#### Records for this exercise
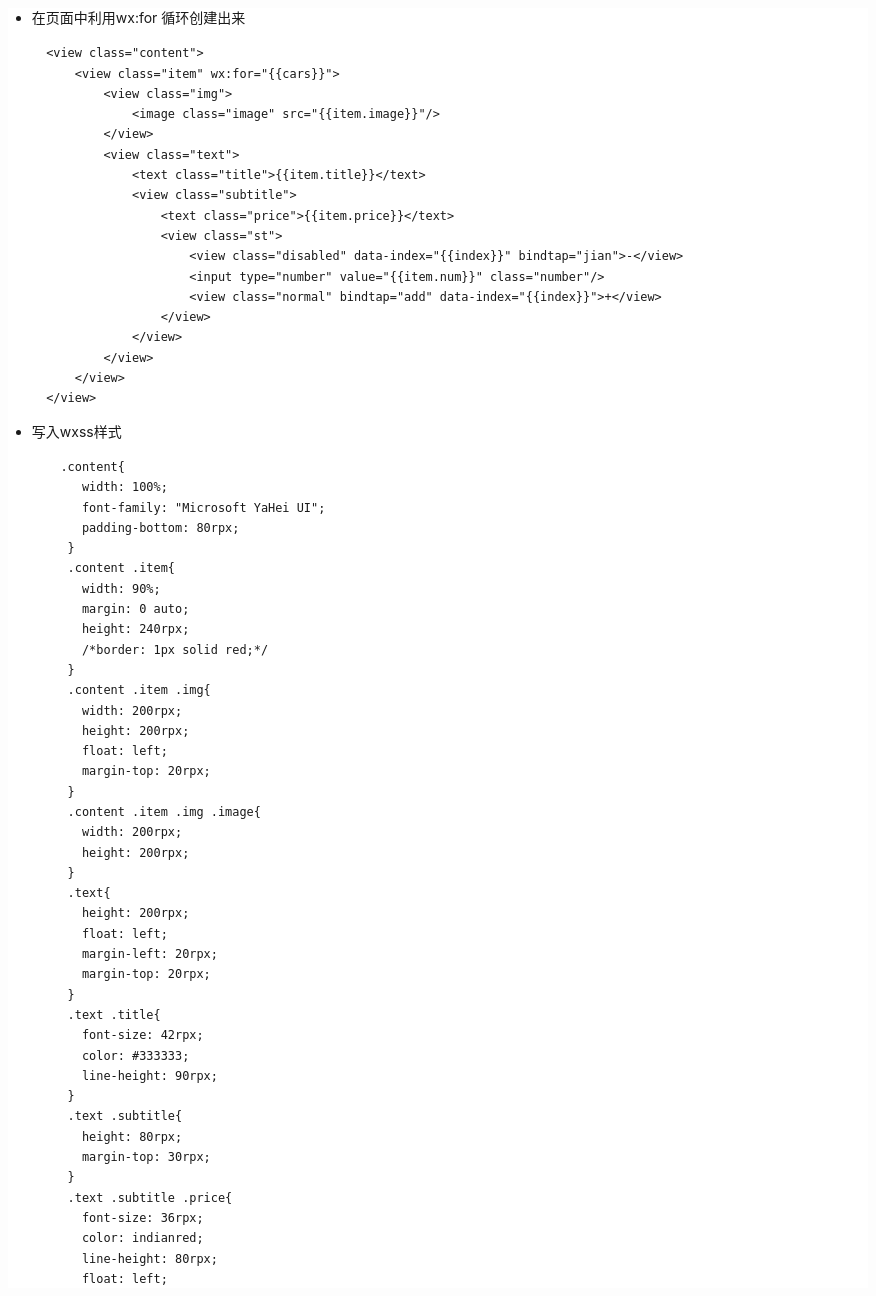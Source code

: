   * 在页面中利用wx:for 循环创建出来
          
          <view class="content">
              <view class="item" wx:for="{{cars}}">
                  <view class="img">
                      <image class="image" src="{{item.image}}"/>
                  </view>
                  <view class="text">
                      <text class="title">{{item.title}}</text>
                      <view class="subtitle">
                          <text class="price">{{item.price}}</text>
                          <view class="st">
                              <view class="disabled" data-index="{{index}}" bindtap="jian">-</view>
                              <input type="number" value="{{item.num}}" class="number"/>
                              <view class="normal" bindtap="add" data-index="{{index}}">+</view>
                          </view>
                      </view>
                  </view>
              </view>
          </view>
          
          
 * 写入wxss样式
            
           .content{
              width: 100%;
              font-family: "Microsoft YaHei UI";
              padding-bottom: 80rpx;
            }
            .content .item{
              width: 90%;
              margin: 0 auto;
              height: 240rpx;
              /*border: 1px solid red;*/
            }
            .content .item .img{
              width: 200rpx;
              height: 200rpx;
              float: left;
              margin-top: 20rpx;
            }
            .content .item .img .image{
              width: 200rpx;
              height: 200rpx;
            }
            .text{
              height: 200rpx;
              float: left;
              margin-left: 20rpx;
              margin-top: 20rpx;
            }
            .text .title{
              font-size: 42rpx;
              color: #333333;
              line-height: 90rpx;
            }
            .text .subtitle{
              height: 80rpx;
              margin-top: 30rpx;
            }
            .text .subtitle .price{
              font-size: 36rpx;
              color: indianred;
              line-height: 80rpx;
              float: left;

#### Assignment
Each line of the material needs to be given again exactly, without any of its pictures.

#### The answer
Source code

:   * 在页面中利用wx:for 循环创建出来
          
          <view class="content">
              <view class="item" wx:for="{{cars}}">
                  <view class="img">
                      <image class="image" src="{{item.image}}"/>
                  </view>
                  <view class="text">
                      <text class="title">{{item.title}}</text>
                      <view class="subtitle">
                          <text class="price">{{item.price}}</text>
                          <view class="st">
                              <view class="disabled" data-index="{{index}}" bindtap="jian">-</view>
                              <input type="number" value="{{item.num}}" class="number"/>
                              <view class="normal" bindtap="add" data-index="{{index}}">+</view>
                          </view>
                      </view>
                  </view>
              </view>
          </view>
          
          
 * 写入wxss样式
            
           .content{
              width: 100%;
              font-family: "Microsoft YaHei UI";
              padding-bottom: 80rpx;
            }
            .content .item{
              width: 90%;
              margin: 0 auto;
              height: 240rpx;
              /*border: 1px solid red;*/
            }
            .content .item .img{
              width: 200rpx;
              height: 200rpx;
              float: left;
              margin-top: 20rpx;
            }
            .content .item .img .image{
              width: 200rpx;
              height: 200rpx;
            }
            .text{
              height: 200rpx;
              float: left;
              margin-left: 20rpx;
              margin-top: 20rpx;
            }
            .text .title{
              font-size: 42rpx;
              color: #333333;
              line-height: 90rpx;
            }
            .text .subtitle{
              height: 80rpx;
              margin-top: 30rpx;
            }
            .text .subtitle .price{
              font-size: 36rpx;
              color: indianred;
              line-height: 80rpx;
              float: left;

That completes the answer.